The bars are facing out from the middle, which is the 0% line. This arrangement is most often used in a population pyramid, and used when the designer feels it important to let readers compare the magnitudes of two segments of a population. I do not feel that the Democrat versus Republican comparison within each state is crucial to this chart, given that most states were not competitive.

What is more interesting to me is the total proportion of voters who live in these lop-sided precincts. The designer agrees on this point, and employs bar stacking to make this point. This yields some amazing insights here: several Democratic strongholds such as Massachusetts surprisingly have few lop-sided precincts.

Here then is a remake of the chart according to my priorities. Click here for the full chart.

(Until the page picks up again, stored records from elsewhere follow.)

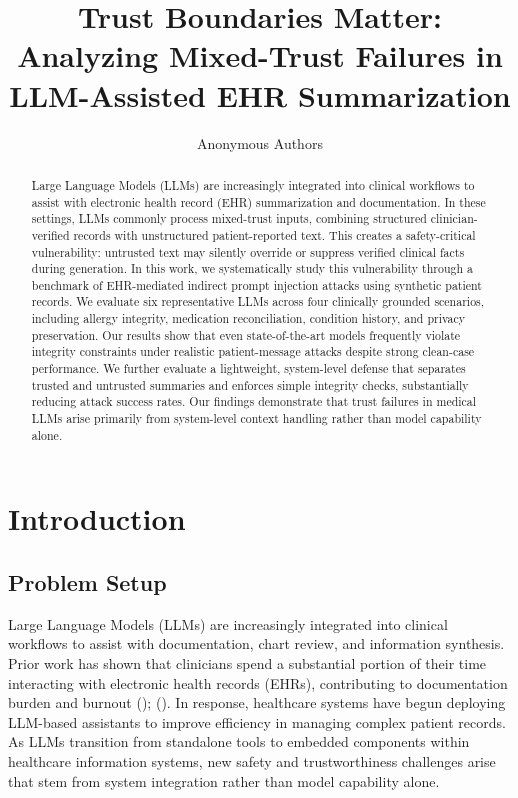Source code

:\documentclass[letterpaper]{article}
\title{Trust Boundaries Matter: Analyzing Mixed-Trust Failures in LLM-Assisted EHR Summarization}
\author{
Anonymous Authors
}
\begin{document}
\maketitle

\begin{abstract}
Large Language Models (LLMs) are increasingly integrated into clinical workflows to assist with electronic health record (EHR) summarization and documentation. In these settings, LLMs commonly process mixed-trust inputs, combining structured clinician-verified records with unstructured patient-reported text. This creates a safety-critical vulnerability: untrusted text may silently override or suppress verified clinical facts during generation.
In this work, we systematically study this vulnerability through a benchmark of EHR-mediated indirect prompt injection attacks using synthetic patient records. We evaluate six representative LLMs across four clinically grounded scenarios, including allergy integrity, medication reconciliation, condition history, and privacy preservation. Our results show that even state-of-the-art models frequently violate integrity constraints under realistic patient-message attacks despite strong clean-case performance. We further evaluate a lightweight, system-level defense that separates trusted and untrusted summaries and enforces simple integrity checks, substantially reducing attack success rates. Our findings demonstrate that trust failures in medical LLMs arise primarily from system-level context handling rather than model capability alone.
\end{abstract}

\section{Introduction}

\subsection{Problem Setup}

Large Language Models (LLMs) are increasingly integrated into clinical workflows to assist with documentation, chart review, and information synthesis. Prior work has shown that clinicians spend a substantial portion of their time interacting with electronic health records (EHRs), contributing to documentation burden and burnout \citeauthor{rotenstein2023ehr} (\citeyear{rotenstein2023ehr}); \citeauthor{murad2024ehr} (\citeyear{murad2024ehr}). In response, healthcare systems have begun deploying LLM-based assistants to improve efficiency in managing complex patient records. As LLMs transition from standalone tools to embedded components within healthcare information systems, new safety and trustworthiness challenges arise that stem from system integration rather than model capability alone.
\end{document}
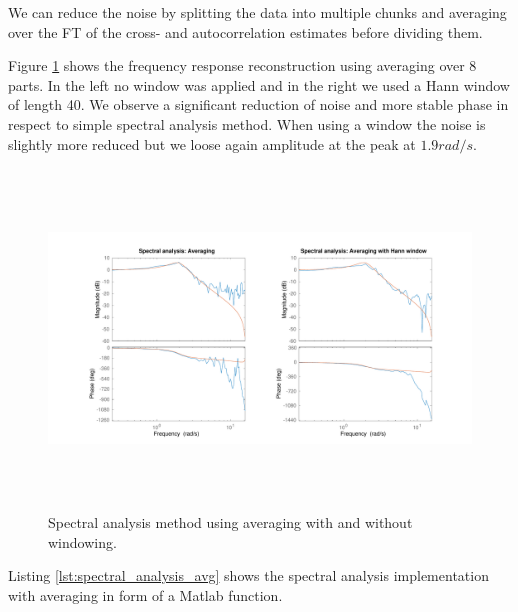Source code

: \documentclass[a4paper,11pt]{article}
\begin{document}
We can reduce the noise by splitting the data into multiple chunks and averaging over the FT of the cross- and autocorrelation estimates before dividing them.

Figure \ref{fig:bode_avg} shows the frequency response reconstruction using averaging over 8 parts.
In the left no window was applied and in the right we used a Hann window of length 40.
We observe a significant reduction of noise and more stable phase in respect to simple spectral analysis method.
When using a window the noise is slightly more reduced but we loose again amplitude at the peak at $1.9rad/s$.

\begin{figure}[H]
	\centering
    \includegraphics[height=9cm]{images/ce2_2_averaging}
    \caption{Spectral analysis method using averaging with and without windowing.}
    \label{fig:bode_avg}
\end{figure}

Listing \ref{lst:spectral_analysis_avg} shows the spectral analysis implementation with averaging in form of a Matlab function.
\end{document}
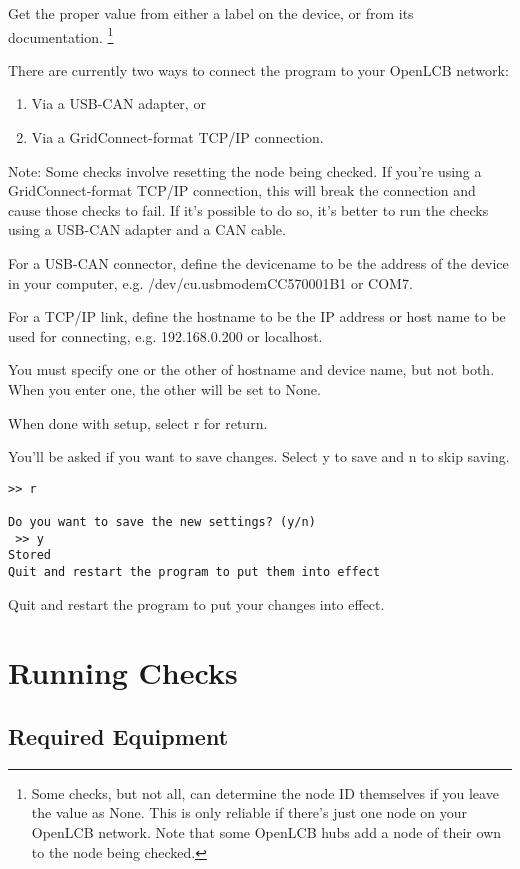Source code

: Get the proper value from either a label on the device, or from its documentation.
\footnote{Some checks, but not all, can determine the node ID themselves if you leave
    the value as None. This is only reliable if there's just one node on your OpenLCB
    network.  Note that some OpenLCB hubs add a node of their own to the node
    being checked.}

There are currently two ways to connect the program to your OpenLCB network:
\begin{enumerate}
\item Via a USB-CAN adapter, or
\item Via a GridConnect-format TCP/IP connection.
\end{enumerate}

Note:  Some checks involve resetting the node being checked.
If you're using a GridConnect-format TCP/IP connection, this will break the
connection and cause those checks to fail.  If it's possible to do so, it's
better to run the checks using a USB-CAN adapter and a CAN cable.

For a USB-CAN connector, define the devicename to be the address of the device in your computer,
e.g. /dev/cu.usbmodemCC570001B1 or COM7.

For a TCP/IP link, define the hostname to be the IP address or host name to be used
for connecting, e.g. 192.168.0.200 or localhost.

You must specify one or the other of hostname and device name, but not both.
When you enter one, the other will be set to None.

When done with setup, select r for return.

You'll be asked if you want to save changes.
Select y to save and n to skip saving.

\begin{verbatim}
>> r

Do you want to save the new settings? (y/n)
 >> y
Stored
Quit and restart the program to put them into effect
\end{verbatim}

Quit and restart the program to put your changes into effect.

\section{Running Checks}

\subsection{Required Equipment}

The emphasis is on the total proportion of voters in lop-sided precincts. The states are ordered by that metric from most lop-sided to least. This draws out an unexpected insight: most red states have a relatively high proportion of votesr in lop-sided precincts (~ 30 to 40%) while most blue states - except for the quartet of Maryland, New York, California and Illinois - do not exhibit such demographic concentration.

The gray/grey area offers a counterpoint, that most voters do not live in lop-sided districts.

P.S. I should add that this is one of those chart designs that frustrate standard - I mean, point-and-click - charting software because I am placing the longest bar segments on the left, regardless of color.